Three competing hypotheses of tarsier phylogeny.

Hypothesis #1, tarsiers as the first divergence of the primate tree, with Strepsirrhini and Anthropoidea on the same branch, hypothesis #2, tarsiers close to strepsirrhines, together forming the Prosimii clade and hypothesis #3, tarsiers closely related to Anthropoidea in the Haplorhini clade. The images are provided by Jón Baldur Hlíðberg.

Screening for phylogenetic diagnostic insertions of shared orthologous retroposons enabled an escape from this conflicting phylogenetic trap. Four Alu short interspersed elements (SINEs) supported a close relationship between tarsiers and anthropoids (haplorrhine hypothesis7,17). Independent of nucleotide composition effects, evolutionary rate variation, saturation of substitutions, etc., the comparison of orthologous insertions of retroposed elements provides a noise-free evaluation of phylogenetic affiliations. An exactly shared retroposon insertion is characterized by specific target site duplications (TSD) of 5–30 nucleotides flanking the insertion site produced during the insertion process18. Similar shared TSDs together with an identical retroposon with the identical length and identical orientation in two species strongly indicates an insertion event in their common ancestor and thus their close relatedness; conversely, an empty insertion site in one or the other indicates more distantly related species.
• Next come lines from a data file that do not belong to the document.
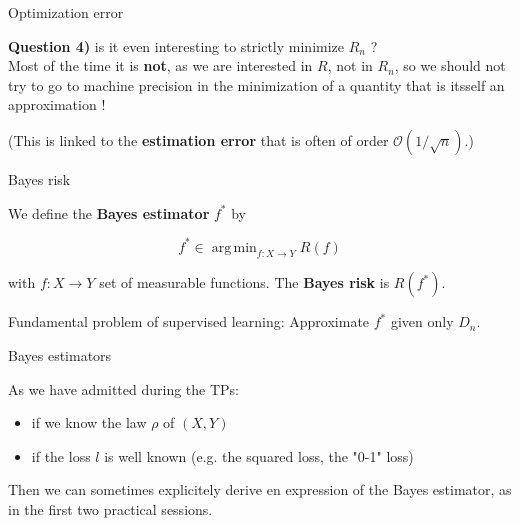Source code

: \documentclass[usenames,dvipsnames]{beamer}
\DeclareMathOperator*{\argmin}{arg\,min}
\begin{document}
\begin{frame}{Optimization error}

    \textbf{Question 4)} {\color{Blue}is it even interesting to strictly minimize $R_n$ ?}
    \\

    Most of the time it is \textbf{not}, as we are interested in $R$, not in $R_n$, so we should not try to go to machine precision in the minimization of a quantity that is itsself an approximation !

    (This is linked to the \textbf{estimation error} that is often of order $ \mathcal{O}(1/ \sqrt{n})$.)
\end{frame}

% 
% 
% 


\begin{frame}{Bayes risk}

We define the \textbf{{Bayes estimator}} $f^*$ by

\begin{equation*}
    f^*\in \argmin_{f:X\rightarrow Y} R(f)
\end{equation*}

    with $f:X\rightarrow Y$ set of measurable functions. The \textbf{Bayes risk} is $R(f^*)$.


Fundamental problem of supervised learning: Approximate $f^*$ given only $D_n$.
\end{frame}

\begin{frame}{Bayes estimators}

    As we have admitted during the TPs:
    \begin{itemize}
    	\item if we know the law $\rho$ of $(X,Y)$
	\item if the loss $l$ is well known (e.g. the squared loss, the "0-1" loss)
    \end{itemize}
    Then we can sometimes explicitely derive en expression of the Bayes estimator, as in the first two practical sessions.
\end{frame}
\end{document}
The quantitative genome-wide distribution of certain primate-specific Alu SINE elements also supported the haplorrhini hypothesis. Churakov et al.19 found hundred thousand AluJb elements well distributed in the genomes of tarsiers and anthropoids but absent in strepsirrhines.

However, our initial search for diagnostic retroposon insertions7 was biased by screening only from the human genome, the only genomic source available at the time, thus making it impossible to test all three hypotheses equally. Therefore, combined with the inherent problems associated with even the most modern sequence-based reconstructions, the placement of tarsiers was still uncertain.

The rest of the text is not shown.